• _Your assignment_: Omit the images and output every line of the data below exactly.

• _Data shown_:
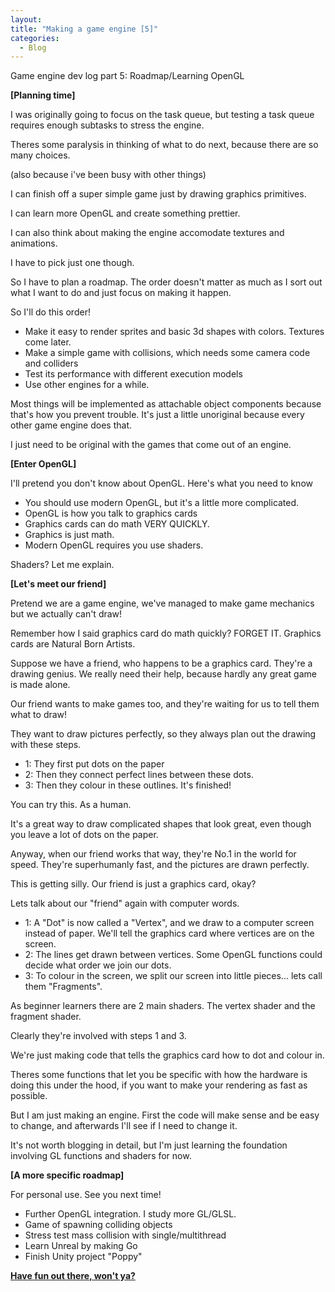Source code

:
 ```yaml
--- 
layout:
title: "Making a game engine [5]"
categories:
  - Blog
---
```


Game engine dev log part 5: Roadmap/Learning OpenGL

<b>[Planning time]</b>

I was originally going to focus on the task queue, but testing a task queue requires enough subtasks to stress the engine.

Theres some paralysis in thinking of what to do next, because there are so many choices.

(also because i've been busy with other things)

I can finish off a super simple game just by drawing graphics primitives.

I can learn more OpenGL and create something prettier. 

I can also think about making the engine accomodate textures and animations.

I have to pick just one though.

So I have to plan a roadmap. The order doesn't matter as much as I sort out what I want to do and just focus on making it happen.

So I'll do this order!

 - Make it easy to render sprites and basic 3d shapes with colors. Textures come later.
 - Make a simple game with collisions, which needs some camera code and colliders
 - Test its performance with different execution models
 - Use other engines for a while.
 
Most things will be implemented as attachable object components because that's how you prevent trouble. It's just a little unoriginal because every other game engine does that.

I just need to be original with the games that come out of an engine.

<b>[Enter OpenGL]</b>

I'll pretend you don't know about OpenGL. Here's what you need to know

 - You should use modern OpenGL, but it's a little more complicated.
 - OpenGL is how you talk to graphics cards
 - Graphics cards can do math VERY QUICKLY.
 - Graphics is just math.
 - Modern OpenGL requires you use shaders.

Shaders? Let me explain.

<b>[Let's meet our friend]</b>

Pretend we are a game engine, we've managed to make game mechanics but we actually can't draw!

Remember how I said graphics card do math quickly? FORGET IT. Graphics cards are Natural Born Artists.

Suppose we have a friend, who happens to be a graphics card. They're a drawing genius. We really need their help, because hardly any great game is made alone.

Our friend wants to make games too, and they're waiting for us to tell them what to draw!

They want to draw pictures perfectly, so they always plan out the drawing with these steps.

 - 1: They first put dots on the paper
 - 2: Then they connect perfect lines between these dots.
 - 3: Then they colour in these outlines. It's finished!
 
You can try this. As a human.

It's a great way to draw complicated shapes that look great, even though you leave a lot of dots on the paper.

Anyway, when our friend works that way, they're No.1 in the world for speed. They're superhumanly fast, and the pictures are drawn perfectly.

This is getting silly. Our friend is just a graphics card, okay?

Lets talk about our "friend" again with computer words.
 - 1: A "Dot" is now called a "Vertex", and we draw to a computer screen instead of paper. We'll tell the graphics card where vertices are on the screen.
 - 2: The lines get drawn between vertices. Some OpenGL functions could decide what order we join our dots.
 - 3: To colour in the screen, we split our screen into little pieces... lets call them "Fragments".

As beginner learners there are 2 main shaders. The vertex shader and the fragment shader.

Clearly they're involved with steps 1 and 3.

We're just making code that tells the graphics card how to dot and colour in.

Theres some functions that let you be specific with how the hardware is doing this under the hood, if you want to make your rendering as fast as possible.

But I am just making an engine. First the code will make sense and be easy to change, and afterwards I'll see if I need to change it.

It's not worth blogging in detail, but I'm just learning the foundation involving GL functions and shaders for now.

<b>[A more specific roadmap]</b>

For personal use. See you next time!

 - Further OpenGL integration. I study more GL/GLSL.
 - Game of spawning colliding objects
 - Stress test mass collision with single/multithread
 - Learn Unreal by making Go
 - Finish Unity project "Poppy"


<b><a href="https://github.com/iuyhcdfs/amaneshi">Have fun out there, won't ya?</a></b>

• _Written answer_:
Source code

:
 ```yaml
--- 
layout:
title: "Making a game engine [5]"
categories:
  - Blog
---
```


Game engine dev log part 5: Roadmap/Learning OpenGL

<b>[Planning time]</b>

I was originally going to focus on the task queue, but testing a task queue requires enough subtasks to stress the engine.

Theres some paralysis in thinking of what to do next, because there are so many choices.

(also because i've been busy with other things)

I can finish off a super simple game just by drawing graphics primitives.

I can learn more OpenGL and create something prettier. 

I can also think about making the engine accomodate textures and animations.

I have to pick just one though.

So I have to plan a roadmap. The order doesn't matter as much as I sort out what I want to do and just focus on making it happen.

So I'll do this order!

 - Make it easy to render sprites and basic 3d shapes with colors. Textures come later.
 - Make a simple game with collisions, which needs some camera code and colliders
 - Test its performance with different execution models
 - Use other engines for a while.
 
Most things will be implemented as attachable object components because that's how you prevent trouble. It's just a little unoriginal because every other game engine does that.

I just need to be original with the games that come out of an engine.

<b>[Enter OpenGL]</b>

I'll pretend you don't know about OpenGL. Here's what you need to know

 - You should use modern OpenGL, but it's a little more complicated.
 - OpenGL is how you talk to graphics cards
 - Graphics cards can do math VERY QUICKLY.
 - Graphics is just math.
 - Modern OpenGL requires you use shaders.

Shaders? Let me explain.

<b>[Let's meet our friend]</b>

Pretend we are a game engine, we've managed to make game mechanics but we actually can't draw!

Remember how I said graphics card do math quickly? FORGET IT. Graphics cards are Natural Born Artists.

Suppose we have a friend, who happens to be a graphics card. They're a drawing genius. We really need their help, because hardly any great game is made alone.

Our friend wants to make games too, and they're waiting for us to tell them what to draw!

They want to draw pictures perfectly, so they always plan out the drawing with these steps.

 - 1: They first put dots on the paper
 - 2: Then they connect perfect lines between these dots.
 - 3: Then they colour in these outlines. It's finished!
 
You can try this. As a human.

It's a great way to draw complicated shapes that look great, even though you leave a lot of dots on the paper.

Anyway, when our friend works that way, they're No.1 in the world for speed. They're superhumanly fast, and the pictures are drawn perfectly.

This is getting silly. Our friend is just a graphics card, okay?

Lets talk about our "friend" again with computer words.
 - 1: A "Dot" is now called a "Vertex", and we draw to a computer screen instead of paper. We'll tell the graphics card where vertices are on the screen.
 - 2: The lines get drawn between vertices. Some OpenGL functions could decide what order we join our dots.
 - 3: To colour in the screen, we split our screen into little pieces... lets call them "Fragments".

As beginner learners there are 2 main shaders. The vertex shader and the fragment shader.

Clearly they're involved with steps 1 and 3.

We're just making code that tells the graphics card how to dot and colour in.

Theres some functions that let you be specific with how the hardware is doing this under the hood, if you want to make your rendering as fast as possible.

But I am just making an engine. First the code will make sense and be easy to change, and afterwards I'll see if I need to change it.

It's not worth blogging in detail, but I'm just learning the foundation involving GL functions and shaders for now.

<b>[A more specific roadmap]</b>

For personal use. See you next time!

 - Further OpenGL integration. I study more GL/GLSL.
 - Game of spawning colliding objects
 - Stress test mass collision with single/multithread
 - Learn Unreal by making Go
 - Finish Unity project "Poppy"


<b><a href="https://github.com/iuyhcdfs/amaneshi">Have fun out there, won't ya?</a></b>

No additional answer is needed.